Railway import translates a Railway project into Forge projects and services. It is for moving workloads from Railway into your own server.

  • A Railway Personal API token.
  • A running Forge server.
  • Enough disk for cloned apps, Docker images, database volumes, and optional database data imports.
  • Public networking enabled for Railway databases if you want Forge to import data automatically.

Railway internal hosts ending in .railway.internal are only reachable inside Railway. Forge rejects those for Postgres and Redis data import and asks for a public URL instead.

The import modal walks through four steps:

  1. Enter Railway API token.
  2. Select a Railway project.
  3. Choose environment and migration options.
  4. Run the import.

Forge reads Railway environments, service instances, service variables, source metadata, repo triggers, command overrides, root directory, custom domains, and detected service images when Railway exposes them.

Forge can recreate:

  • Git services.
  • Docker image services.
  • Database services.

Database detection is based on Railway image and service metadata. Forge recognizes PostgreSQL, TimescaleDB, MySQL/MariaDB, Redis, MongoDB, and ClickHouse shapes.

Services that are not Git services, Docker image services, or recognized databases are marked unsupported instead of being guessed.

Exclude RAILWAY_* variables is enabled by default. Keep it on unless your app intentionally uses those variables outside Railway.

Recreate database engines creates Forge database services for Railway databases. Forge creates fresh local credentials and new Forge-managed connection variables.

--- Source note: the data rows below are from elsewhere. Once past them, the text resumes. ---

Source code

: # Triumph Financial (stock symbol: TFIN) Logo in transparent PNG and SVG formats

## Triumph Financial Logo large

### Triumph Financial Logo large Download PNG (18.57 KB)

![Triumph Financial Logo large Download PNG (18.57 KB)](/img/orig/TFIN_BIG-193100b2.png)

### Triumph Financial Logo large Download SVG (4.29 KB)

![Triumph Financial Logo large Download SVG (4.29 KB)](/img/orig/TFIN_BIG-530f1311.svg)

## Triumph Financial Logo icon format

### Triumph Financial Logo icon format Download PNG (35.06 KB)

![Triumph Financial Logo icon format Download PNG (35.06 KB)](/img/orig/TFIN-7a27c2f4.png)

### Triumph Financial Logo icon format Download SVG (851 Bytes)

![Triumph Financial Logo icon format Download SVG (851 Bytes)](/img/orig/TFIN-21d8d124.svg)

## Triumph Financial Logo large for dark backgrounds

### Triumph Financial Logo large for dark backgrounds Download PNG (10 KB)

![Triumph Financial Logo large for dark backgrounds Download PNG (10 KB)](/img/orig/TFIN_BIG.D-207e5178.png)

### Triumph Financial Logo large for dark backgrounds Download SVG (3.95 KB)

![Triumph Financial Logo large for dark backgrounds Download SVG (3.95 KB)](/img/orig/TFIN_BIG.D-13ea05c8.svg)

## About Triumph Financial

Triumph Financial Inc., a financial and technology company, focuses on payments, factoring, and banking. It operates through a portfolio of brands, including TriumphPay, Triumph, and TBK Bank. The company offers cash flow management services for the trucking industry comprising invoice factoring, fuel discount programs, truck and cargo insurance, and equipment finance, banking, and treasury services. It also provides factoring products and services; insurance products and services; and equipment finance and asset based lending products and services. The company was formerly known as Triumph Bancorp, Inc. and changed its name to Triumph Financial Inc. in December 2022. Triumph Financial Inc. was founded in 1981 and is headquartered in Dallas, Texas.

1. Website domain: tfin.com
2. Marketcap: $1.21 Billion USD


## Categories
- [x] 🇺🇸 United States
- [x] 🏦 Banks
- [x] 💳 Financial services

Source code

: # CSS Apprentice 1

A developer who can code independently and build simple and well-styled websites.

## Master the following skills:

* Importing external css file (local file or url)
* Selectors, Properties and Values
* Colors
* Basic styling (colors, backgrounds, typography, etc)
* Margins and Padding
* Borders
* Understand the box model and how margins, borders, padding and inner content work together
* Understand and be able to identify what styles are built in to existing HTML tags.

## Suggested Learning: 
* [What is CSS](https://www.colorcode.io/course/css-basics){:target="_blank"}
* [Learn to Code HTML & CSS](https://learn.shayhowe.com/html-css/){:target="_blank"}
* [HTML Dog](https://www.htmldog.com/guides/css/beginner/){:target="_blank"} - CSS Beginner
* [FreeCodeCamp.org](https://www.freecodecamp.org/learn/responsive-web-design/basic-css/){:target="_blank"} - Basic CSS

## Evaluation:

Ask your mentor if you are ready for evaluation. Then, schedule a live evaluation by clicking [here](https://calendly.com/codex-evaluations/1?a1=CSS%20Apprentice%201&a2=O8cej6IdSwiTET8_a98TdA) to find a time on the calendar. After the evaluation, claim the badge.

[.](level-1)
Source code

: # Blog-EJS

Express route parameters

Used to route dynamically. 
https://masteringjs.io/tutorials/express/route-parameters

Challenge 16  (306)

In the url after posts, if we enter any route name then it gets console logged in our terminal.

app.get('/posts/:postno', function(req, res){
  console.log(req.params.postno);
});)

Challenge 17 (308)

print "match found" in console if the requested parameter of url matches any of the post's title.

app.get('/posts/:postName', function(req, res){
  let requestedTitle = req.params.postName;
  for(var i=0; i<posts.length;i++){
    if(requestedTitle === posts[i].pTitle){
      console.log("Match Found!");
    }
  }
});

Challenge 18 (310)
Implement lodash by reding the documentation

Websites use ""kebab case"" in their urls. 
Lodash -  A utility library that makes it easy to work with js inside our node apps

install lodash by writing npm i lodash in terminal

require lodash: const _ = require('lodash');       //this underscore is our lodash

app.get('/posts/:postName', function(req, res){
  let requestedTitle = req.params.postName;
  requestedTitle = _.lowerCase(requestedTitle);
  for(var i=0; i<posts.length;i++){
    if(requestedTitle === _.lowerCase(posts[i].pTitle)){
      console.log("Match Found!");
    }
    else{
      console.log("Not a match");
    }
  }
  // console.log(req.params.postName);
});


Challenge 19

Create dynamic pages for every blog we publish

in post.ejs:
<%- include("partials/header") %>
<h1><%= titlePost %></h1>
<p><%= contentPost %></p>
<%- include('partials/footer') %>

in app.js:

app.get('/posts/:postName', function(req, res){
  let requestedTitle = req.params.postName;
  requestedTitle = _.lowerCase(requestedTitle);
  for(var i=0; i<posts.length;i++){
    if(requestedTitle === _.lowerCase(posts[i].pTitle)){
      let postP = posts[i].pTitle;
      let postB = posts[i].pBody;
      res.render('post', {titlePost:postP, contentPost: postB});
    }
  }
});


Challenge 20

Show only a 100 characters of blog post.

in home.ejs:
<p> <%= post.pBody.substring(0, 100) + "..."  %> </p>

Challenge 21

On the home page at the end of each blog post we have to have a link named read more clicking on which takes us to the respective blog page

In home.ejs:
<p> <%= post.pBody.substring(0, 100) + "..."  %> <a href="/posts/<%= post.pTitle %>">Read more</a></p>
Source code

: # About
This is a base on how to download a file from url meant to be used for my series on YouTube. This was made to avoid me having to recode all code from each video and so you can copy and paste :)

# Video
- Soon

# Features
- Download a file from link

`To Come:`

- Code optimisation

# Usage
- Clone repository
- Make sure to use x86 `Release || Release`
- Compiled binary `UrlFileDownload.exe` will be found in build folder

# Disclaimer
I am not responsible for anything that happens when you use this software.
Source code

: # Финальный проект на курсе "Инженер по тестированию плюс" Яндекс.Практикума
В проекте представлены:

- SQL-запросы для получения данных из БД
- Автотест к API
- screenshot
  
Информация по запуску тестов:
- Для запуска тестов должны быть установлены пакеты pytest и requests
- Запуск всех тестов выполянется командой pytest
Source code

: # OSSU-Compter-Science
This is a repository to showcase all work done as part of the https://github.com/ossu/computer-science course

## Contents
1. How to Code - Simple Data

Auto-deploy services queues deployments after the import. Database services deploy first, then app services deploy after database work settles.

Import database data is available only when database recreation and auto-deploy are enabled. Forge needs deployed target databases before it can import data.

Railway data import currently runs for:

  • PostgreSQL-compatible services, including TimescaleDB.
  • Redis services.

For PostgreSQL, Forge finds a public Postgres URL from Railway variables, creates a pg_dump custom dump, then restores it into the Forge database.

For Redis, Forge finds a public Redis URL, creates an RDB dump with redis-cli --rdb, then loads it into the Forge Redis container.

MySQL, MongoDB, and ClickHouse services can be recreated by the Railway import, but automatic Railway data import is not available for them yet.

For TimescaleDB imports, Forge tries to detect the source PostgreSQL major version and TimescaleDB extension version. The target must be compatible before restore.

If extension versions differ, Forge explains the mismatch and may suggest resetting the local target volume, redeploying with the pinned source image, then retrying the import.

Forge imports Railway custom domains on a best-effort basis. It uses Railway domain metadata to find target ports when available and falls back to PORT variables when it must.

After import, verify DNS. Domains that were pointed at Railway need to be pointed at your Forge server.

Check the imported project before sending traffic:

  • Confirm all services exist with the expected type.
  • Review variables and remove Railway-only values.
  • Deploy databases first if auto-deploy was not enabled.
  • Deploy app services.
  • Verify generated and custom domains.
  • Run manual database backups after the first successful import.